- _Assigned task_: Print what the records say exactly, and omit the pictures.

- _Data for review_:

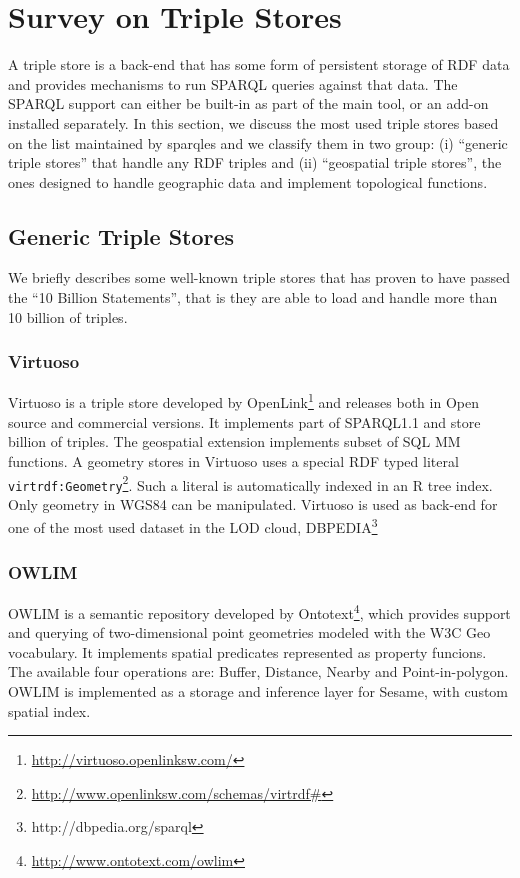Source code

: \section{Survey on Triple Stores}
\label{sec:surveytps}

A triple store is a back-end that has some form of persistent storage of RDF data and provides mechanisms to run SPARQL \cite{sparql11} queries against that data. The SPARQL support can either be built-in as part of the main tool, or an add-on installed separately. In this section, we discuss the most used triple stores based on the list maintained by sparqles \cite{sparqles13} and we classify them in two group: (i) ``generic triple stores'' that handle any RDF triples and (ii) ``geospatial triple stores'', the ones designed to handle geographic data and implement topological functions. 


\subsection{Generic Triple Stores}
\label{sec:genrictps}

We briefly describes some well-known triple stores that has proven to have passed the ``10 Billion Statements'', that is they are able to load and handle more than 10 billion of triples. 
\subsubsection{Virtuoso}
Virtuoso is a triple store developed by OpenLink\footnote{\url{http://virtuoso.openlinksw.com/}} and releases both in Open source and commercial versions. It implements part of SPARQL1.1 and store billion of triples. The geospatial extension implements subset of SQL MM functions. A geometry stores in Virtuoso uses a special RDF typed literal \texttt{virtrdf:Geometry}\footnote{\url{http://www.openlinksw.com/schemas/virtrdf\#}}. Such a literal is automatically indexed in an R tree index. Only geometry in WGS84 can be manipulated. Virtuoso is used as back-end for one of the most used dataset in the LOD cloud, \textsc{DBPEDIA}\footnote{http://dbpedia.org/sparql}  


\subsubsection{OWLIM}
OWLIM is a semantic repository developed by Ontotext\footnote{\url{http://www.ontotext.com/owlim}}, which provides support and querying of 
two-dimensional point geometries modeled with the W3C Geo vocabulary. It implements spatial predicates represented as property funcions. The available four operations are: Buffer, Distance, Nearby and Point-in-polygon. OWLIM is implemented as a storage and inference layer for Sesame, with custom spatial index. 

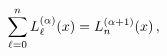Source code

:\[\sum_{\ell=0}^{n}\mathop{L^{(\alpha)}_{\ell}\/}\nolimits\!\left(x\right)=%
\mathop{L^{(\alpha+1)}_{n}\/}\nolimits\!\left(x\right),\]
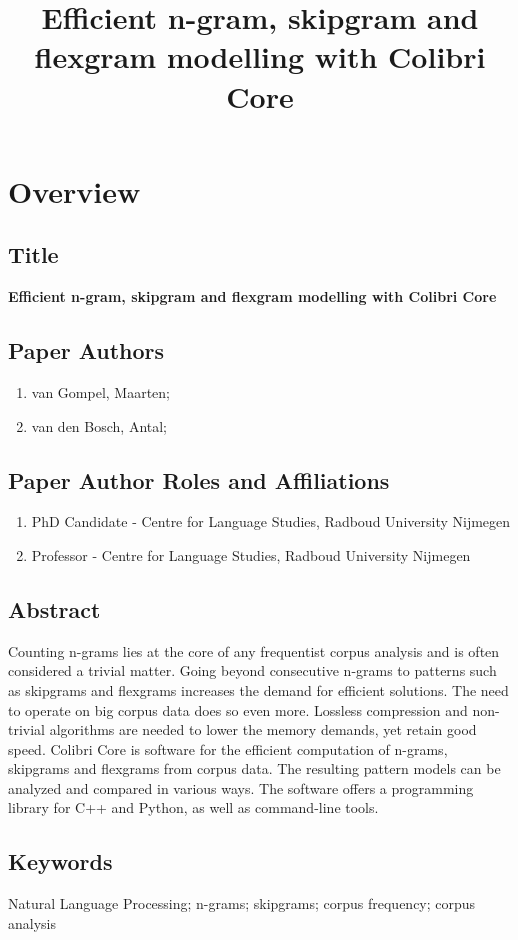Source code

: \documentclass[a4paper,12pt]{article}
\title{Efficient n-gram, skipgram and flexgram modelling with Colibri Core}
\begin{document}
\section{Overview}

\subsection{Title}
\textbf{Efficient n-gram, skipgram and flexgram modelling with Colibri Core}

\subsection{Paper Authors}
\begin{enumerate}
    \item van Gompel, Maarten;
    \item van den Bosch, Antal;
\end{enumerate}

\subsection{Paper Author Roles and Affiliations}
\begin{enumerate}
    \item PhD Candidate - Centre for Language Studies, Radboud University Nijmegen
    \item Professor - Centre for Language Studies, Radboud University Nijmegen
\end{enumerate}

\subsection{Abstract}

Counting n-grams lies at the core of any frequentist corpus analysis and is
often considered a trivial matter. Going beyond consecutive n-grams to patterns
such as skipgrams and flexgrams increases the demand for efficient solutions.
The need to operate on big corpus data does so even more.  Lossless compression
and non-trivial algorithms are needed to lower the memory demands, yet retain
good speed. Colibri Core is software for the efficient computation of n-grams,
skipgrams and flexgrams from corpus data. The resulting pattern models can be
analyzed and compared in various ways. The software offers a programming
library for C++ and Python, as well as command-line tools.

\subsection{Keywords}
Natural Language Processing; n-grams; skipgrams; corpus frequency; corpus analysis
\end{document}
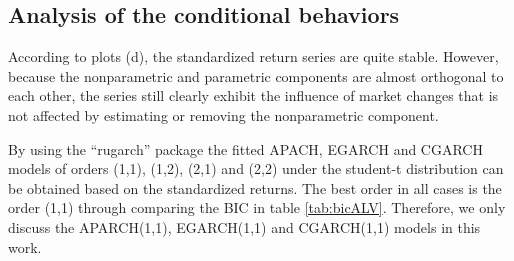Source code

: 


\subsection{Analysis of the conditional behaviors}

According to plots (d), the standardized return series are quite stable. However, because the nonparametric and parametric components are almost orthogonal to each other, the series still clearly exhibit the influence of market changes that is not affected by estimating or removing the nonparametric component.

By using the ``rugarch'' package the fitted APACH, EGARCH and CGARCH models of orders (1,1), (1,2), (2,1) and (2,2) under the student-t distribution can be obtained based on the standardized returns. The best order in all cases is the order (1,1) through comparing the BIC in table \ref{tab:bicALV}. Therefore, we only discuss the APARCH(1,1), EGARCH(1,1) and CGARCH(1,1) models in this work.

- _Solved exercise_:
Source code

: \section{Survey on Triple Stores}
\label{sec:surveytps}

A triple store is a back-end that has some form of persistent storage of RDF data and provides mechanisms to run SPARQL \cite{sparql11} queries against that data. The SPARQL support can either be built-in as part of the main tool, or an add-on installed separately. In this section, we discuss the most used triple stores based on the list maintained by sparqles \cite{sparqles13} and we classify them in two group: (i) ``generic triple stores'' that handle any RDF triples and (ii) ``geospatial triple stores'', the ones designed to handle geographic data and implement topological functions. 


\subsection{Generic Triple Stores}
\label{sec:genrictps}

We briefly describes some well-known triple stores that has proven to have passed the ``10 Billion Statements'', that is they are able to load and handle more than 10 billion of triples. 
\subsubsection{Virtuoso}
Virtuoso is a triple store developed by OpenLink\footnote{\url{http://virtuoso.openlinksw.com/}} and releases both in Open source and commercial versions. It implements part of SPARQL1.1 and store billion of triples. The geospatial extension implements subset of SQL MM functions. A geometry stores in Virtuoso uses a special RDF typed literal \texttt{virtrdf:Geometry}\footnote{\url{http://www.openlinksw.com/schemas/virtrdf\#}}. Such a literal is automatically indexed in an R tree index. Only geometry in WGS84 can be manipulated. Virtuoso is used as back-end for one of the most used dataset in the LOD cloud, \textsc{DBPEDIA}\footnote{http://dbpedia.org/sparql}  


\subsubsection{OWLIM}
OWLIM is a semantic repository developed by Ontotext\footnote{\url{http://www.ontotext.com/owlim}}, which provides support and querying of 
two-dimensional point geometries modeled with the W3C Geo vocabulary. It implements spatial predicates represented as property funcions. The available four operations are: Buffer, Distance, Nearby and Point-in-polygon. OWLIM is implemented as a storage and inference layer for Sesame, with custom spatial index. 

Source code

:\[\sum_{\ell=0}^{n}\mathop{L^{(\alpha)}_{\ell}\/}\nolimits\!\left(x\right)=%
\mathop{L^{(\alpha+1)}_{n}\/}\nolimits\!\left(x\right),\]
Source code

: \documentclass[a4paper,12pt]{article}
\title{Efficient n-gram, skipgram and flexgram modelling with Colibri Core}
\begin{document}
\section{Overview}

\subsection{Title}
\textbf{Efficient n-gram, skipgram and flexgram modelling with Colibri Core}

\subsection{Paper Authors}
\begin{enumerate}
    \item van Gompel, Maarten;
    \item van den Bosch, Antal;
\end{enumerate}

\subsection{Paper Author Roles and Affiliations}
\begin{enumerate}
    \item PhD Candidate - Centre for Language Studies, Radboud University Nijmegen
    \item Professor - Centre for Language Studies, Radboud University Nijmegen
\end{enumerate}

\subsection{Abstract}

Counting n-grams lies at the core of any frequentist corpus analysis and is
often considered a trivial matter. Going beyond consecutive n-grams to patterns
such as skipgrams and flexgrams increases the demand for efficient solutions.
The need to operate on big corpus data does so even more.  Lossless compression
and non-trivial algorithms are needed to lower the memory demands, yet retain
good speed. Colibri Core is software for the efficient computation of n-grams,
skipgrams and flexgrams from corpus data. The resulting pattern models can be
analyzed and compared in various ways. The software offers a programming
library for C++ and Python, as well as command-line tools.

\subsection{Keywords}
Natural Language Processing; n-grams; skipgrams; corpus frequency; corpus analysis
\end{document}
Source code

: 


\subsection{Analysis of the conditional behaviors}

According to plots (d), the standardized return series are quite stable. However, because the nonparametric and parametric components are almost orthogonal to each other, the series still clearly exhibit the influence of market changes that is not affected by estimating or removing the nonparametric component.

By using the ``rugarch'' package the fitted APACH, EGARCH and CGARCH models of orders (1,1), (1,2), (2,1) and (2,2) under the student-t distribution can be obtained based on the standardized returns. The best order in all cases is the order (1,1) through comparing the BIC in table \ref{tab:bicALV}. Therefore, we only discuss the APARCH(1,1), EGARCH(1,1) and CGARCH(1,1) models in this work.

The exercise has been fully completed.